[Numpy-discussion] EHN: Discusions about 'add numpy.topk'
Ralf Gommers
ralf.gommers at gmail.com
Mon May 31 12:49:14 EDT 2021
On Sun, May 30, 2021 at 10:41 AM <kangkai at mail.ustc.edu.cn> wrote:
> >
> >
> > On Fri, May 28, 2021 at 4:58 PM <kangkai at mail.ustc.edu.cn
> > <mailto:kangkai at mail.ustc.edu.cn>> wrote:
> >
> > Hi all,
> >
> > Finding topk elements is widely used in several fields, but missed
> > in NumPy.
> > I implement this functionality named as numpy.topk using core numpy
> > functions and open a PR:
> >
> > https://github.com/numpy/numpy/pull/19117
> > <https://github.com/numpy/numpy/pull/19117>
> >
> > Any discussion are welcome.
> >
> >
> > Thanks for the proposal Kang. I think this functionality is indeed a
> > fairly obvious gap in what Numpy offers, and would make sense to add.
> > A detailed comparison with other libraries would be very helpful here.

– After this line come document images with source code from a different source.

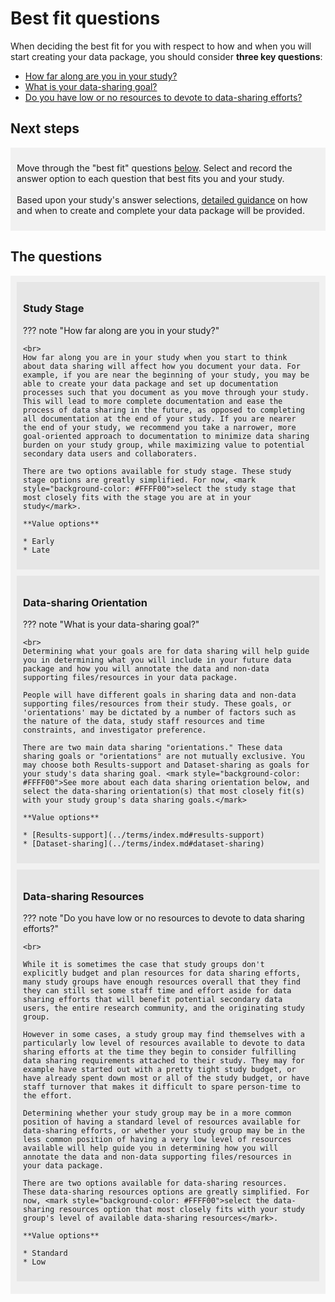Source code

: # Best fit questions

When deciding the best fit for you with respect to how and when you will start creating your data package, you should consider **three key questions**:

* [How far along are you in your study?](#study-stage)
* [What is your data-sharing goal?](#data-sharing-orientation)
* [Do you have low or no resources to devote to data-sharing efforts?](#data-sharing-resources)

## Next steps

<div markdown="1" style="background-color:rgba(0, 0, 0, 0.0470588); text-align:left; vertical-align: top; padding:10px 10px; margin-bottom: 10px;">

Move through the "best fit" questions [below](#study-stage). Select and record the answer option to each question that best fits you and your study. 
<br><br>
Based upon your study's answer selections, [detailed guidance](best-fit-annotation-recs.md) on how and when to create and complete your data package will be provided. 

</div>

## The questions

<div markdown="1" style="background-color:rgba(0, 0, 0, 0.0470588); text-align:left; vertical-align: top; padding:10px 10px; margin-bottom: 10px;">

<div markdown="1" style="background-color:rgba(0, 0, 0, 0.0470588); text-align:left; vertical-align: top; padding:10px 10px; margin-bottom: 10px;">

### Study Stage

??? note "How far along are you in your study?"
    
    <br>
    How far along you are in your study when you start to think about data sharing will affect how you document your data. For example, if you are near the beginning of your study, you may be able to create your data package and set up documentation processes such that you document as you move through your study. This will lead to more complete documentation and ease the process of data sharing in the future, as opposed to completing all documentation at the end of your study. If you are nearer the end of your study, we recommend you take a narrower, more goal-oriented approach to documentation to minimize data sharing burden on your study group, while maximizing value to potential secondary data users and collaboraters. 

    There are two options available for study stage. These study stage options are greatly simplified. For now, <mark style="background-color: #FFFF00">select the study stage that most closely fits with the stage you are at in your study</mark>.

    **Value options**
    
    * Early
    * Late

</div>

<div markdown="1" style="background-color:rgba(0, 0, 0, 0.0470588); text-align:left; vertical-align: top; padding:10px 10px; margin-bottom: 10px;">

### Data-sharing Orientation

??? note "What is your data-sharing goal?"
    
    <br>
    Determining what your goals are for data sharing will help guide you in determining what you will include in your future data package and how you will annotate the data and non-data supporting files/resources in your data package.

    People will have different goals in sharing data and non-data supporting files/resources from their study. These goals, or 'orientations' may be dictated by a number of factors such as the nature of the data, study staff resources and time constraints, and investigator preference.

    There are two main data sharing "orientations." These data sharing goals or "orientations" are not mutually exclusive. You may choose both Results-support and Dataset-sharing as goals for your study's data sharing goal. <mark style="background-color: #FFFF00">See more about each data sharing orientation below, and select the data-sharing orientation(s) that most closely fit(s) with your study group's data sharing goals.</mark>

    **Value options**

    * [Results-support](../terms/index.md#results-support)
    * [Dataset-sharing](../terms/index.md#dataset-sharing)

</div>

<div markdown="1" style="background-color:rgba(0, 0, 0, 0.0470588); text-align:left; vertical-align: top; padding:10px 10px; margin-bottom: 10px;">

### Data-sharing Resources

??? note "Do you have low or no resources to devote to data sharing efforts?"
    
    <br>
      
    While it is sometimes the case that study groups don't explicitly budget and plan resources for data sharing efforts, many study groups have enough resources overall that they find they can still set some staff time and effort aside for data sharing efforts that will benefit potential secondary data users, the entire research community, and the originating study group.
    
    However in some cases, a study group may find themselves with a particularly low level of resources available to devote to data sharing efforts at the time they begin to consider fulfilling data sharing requirements attached to their study. They may for example have started out with a pretty tight study budget, or have already spent down most or all of the study budget, or have staff turnover that makes it difficult to spare person-time to the effort. 
    
    Determining whether your study group may be in a more common position of having a standard level of resources available for data-sharing efforts, or whether your study group may be in the less common position of having a very low level of resources available will help guide you in determining how you will annotate the data and non-data supporting files/resources in your data package.

    There are two options available for data-sharing resources. These data-sharing resources options are greatly simplified. For now, <mark style="background-color: #FFFF00">select the data-sharing resources option that most closely fits with your study group's level of available data-sharing resources</mark>.

    **Value options**

    * Standard
    * Low
 
</div>
</div>

 
 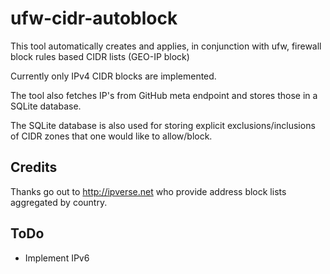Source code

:# ufw-cidr-autoblock

This tool automatically creates and applies, in conjunction with ufw, firewall block rules based CIDR lists (GEO-IP block)

Currently only IPv4 CIDR blocks are implemented.

The tool also fetches IP's from GitHub meta endpoint and stores those in a SQLite database.

The SQLite database is also used for storing explicit exclusions/inclusions of CIDR zones that one would like to allow/block.

## Credits

Thanks go out to <http://ipverse.net> who provide address block lists aggregated by country.

## ToDo

* Implement IPv6
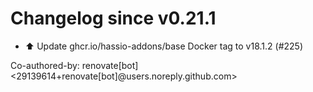 # Changelog since v0.21.1
- ⬆️ Update ghcr.io/hassio-addons/base Docker tag to v18.1.2 (#225)

Co-authored-by: renovate[bot] <29139614+renovate[bot]@users.noreply.github.com> 
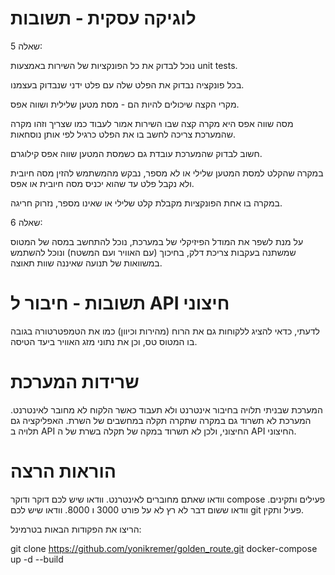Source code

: # לוגיקה עסקית - תשובות 

שאלה 5:

נוכל לבדוק את כל הפונקציות של השירות באמצעות unit tests.

בכל פונקציה נבדוק את הפלט שלה עם פלט ידני שנבדוק בעצמנו.

מקרי הקצה שיכולים להיות הם - מסת מטען שלילית ושווה אפס.

מסה שווה אפס היא מקרה קצה שבו השירות אמור לעבוד כמו שצריך וזהו מקרה שהמערכת צריכה לחשב בו את הפלט כרגיל לפי אותן נוסחאות.

חשוב לבדוק שהמערכת עובדת גם כשמסת המטען שווה אפס קילוגרם.

במקרה שהקלט למסת המטען שלילי או לא מספר, נבקש מהמשתמש להזין מסה חיובית ולא נקבל פלט עד שהוא יכניס מסה חיובית או אפס.

במקרה בו אחת הפונקציות מקבלת קלט שלילי או שאינו מספר, נזרוק חריגה.

שאלה 6:

על מנת לשפר את המודל הפיזיקלי של במערכת, נוכל להתחשב במסה של המטוס שמשתנה בעקבות צריכת דלק, בחיכוך (עם האוויר ועם המשטח) ונוכל להשתמש במשוואות של תנועה שאיננה שוות תאוצה.

# תשובות - חיבור ל API חיצוני 

לדעתי, כדאי להציג ללקוחות גם את הרוח (מהירות וכיוון) כמו את הטמפטרטורה בגובה בו המטוס טס, וכן את נתוני מזג האוויר ביעד הטיסה.


# שרידות המערכת 

המערכת שבניתי תלויה בחיבור אינטרנט ולא תעבוד כאשר הלקוח לא מחובר לאינטרנט.
המערכת לא תשרוד גם במקרה שתקרה תקלה במחשבים של השרת.
האפליקציה גם תלויה ב API החיצוני, ולכן לא תשרוד במקה של תקלה בשרת של ה API החיצוני.

# הוראות הרצה 

וודאו שאתם מחוברים לאינטרנט.
וודאו שיש לכם דוקר ודוקר compose פעילים ותקינים.
וודאו ששום דבר לא רץ לא על פורט 3000 ו 8000.
וודאו שיש לכם git פעיל ותקין.

הריצו את הפקודות הבאות בטרמינל:

git clone https://github.com/yonikremer/golden_route.git
docker-compose up -d --build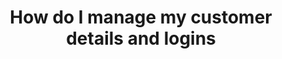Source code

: ---
title: "How do I manage my customer details and logins"
menu:
  wikimenu:
    parent: B2B trade store
categories: ["wiki","b2b trade store","how to"]
---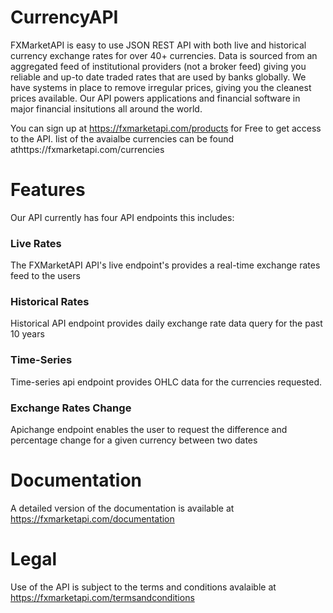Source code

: # CurrencyAPI
FXMarketAPI is easy to use JSON REST API with both live and historical currency exchange rates for over 40+ currencies. Data is sourced from an aggregated feed of institutional providers (not a broker feed) giving you reliable and up-to date traded rates that are used by banks globally. We have systems in place to remove irregular prices, giving you the cleanest prices available. Our API powers applications and financial software in major financial insitutions all around the world.


You can sign up at https://fxmarketapi.com/products for Free to get access to the API.
list of the avaialbe currencies can be found athttps://fxmarketapi.com/currencies

# Features

Our API currently has four API endpoints this includes:

### Live Rates
The FXMarketAPI API's live endpoint's provides a real-time exchange rates feed to the users

### Historical Rates

Historical API endpoint provides daily exchange rate data query for the past 10 years

### Time-Series

Time-series api endpoint provides OHLC data for the currencies requested.

### Exchange Rates Change

Apichange endpoint enables the user to request the difference and percentage change for a given currency between two dates

# Documentation

A detailed version of the documentation is available at https://fxmarketapi.com/documentation

# Legal

Use of the API is subject to the terms and conditions avalaible at https://fxmarketapi.com/termsandconditions
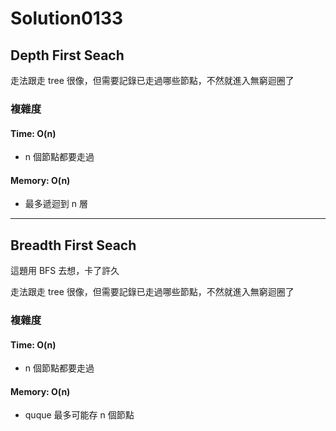 # Solution0133

## Depth First Seach

走法跟走 tree 很像，但需要記錄已走過哪些節點，不然就進入無窮迴圈了

### 複雜度

#### Time: O(n)
- n 個節點都要走過

#### Memory: O(n)
- 最多遞迴到 n 層

---

## Breadth First Seach

這題用 BFS 去想，卡了許久

走法跟走 tree 很像，但需要記錄已走過哪些節點，不然就進入無窮迴圈了


### 複雜度

#### Time: O(n)
- n 個節點都要走過

#### Memory: O(n)
- quque 最多可能存 n 個節點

> > TensorFlow and JAX call this function `top_k`, while PyTorch, Dask and
> > MXNet call it `topk`.
> >
> > Two things to look at in more detail here are:
> > 1. complete signatures of the function in each of those libraries, and
> > what the commonality is there.
> > 2. the argument Eric made on your PR about consistency with
> > sort/argsort, and if we want topk/argtopk? Also, do other libraries
> > have `argtopk`?
> >
> > Cheers,
> > Ralf
> >
> >
> > Best wishes,
> >
> > Kang Kai
> >
>
> Hi, Thanks for reply, I present some details below:
>
Thanks for the detailed investigation Kang!
>
> ## 1. complete signatures of the function in each of those libraries, and what the commonality is there.
>
>
> | Library | Name | arg1 | arg2 | arg3 | arg4 | arg5 |
>
> |-------------|--------------------|-------|------|------|-----------|--------|
> | NumPy [1
> ] | numpy.topk | a | k | axis | largest | sorted |
> | PyTorch [2
> ] | torch.topk | input | k | dim | largest | sorted |
> | R [3
> ] | topK | x | K | / | / | / |
> | MXNet [4
> ] | mxnet.npx.topk | data | k | axis | is_ascend | / |
> | CNTK [5
> ] | cntk.ops.top_k | x | k | axis | / | / |
> | TF [6
> ] | tf.math.top_k | input | k | / | / | sorted |
> | Dask [7
> ] | dask.array.topk | a | k | axis | -k | / |
> | Dask [8
> ] | dask.array.argtopk | a | k | axis | -k | / |
> | MATLAB [9
> ] | mink | A | k | dim | / | / |
> | MATLAB [10
> ] | maxk | A | k | dim | / | / |
>
>
> | Library | Name | Returns |
> |-------------|--------------------|---------------------|
> | NumPy [1] | numpy.topk | values, indices |
> | PyTorch [2] | torch.topk | values, indices |
> | R [3] | topK | indices |
> | MXNet [4] | mxnet.npx.topk | controls by ret_typ |
> | CNTK [5] | cntk.ops.top_k | values, indices |
> | TF [6] | tf.math.top_k | values, indices |
> | Dask [7] | dask.array.topk | values |
> | Dask [8] | dask.array.argtopk | indices |
> | MATLAB [9] | mink | values, indices |
> | MATLAB [10] | maxk | values, indices |
>
> - arg1: Input array.
> - arg2: Number of top elements to look for along the given axis.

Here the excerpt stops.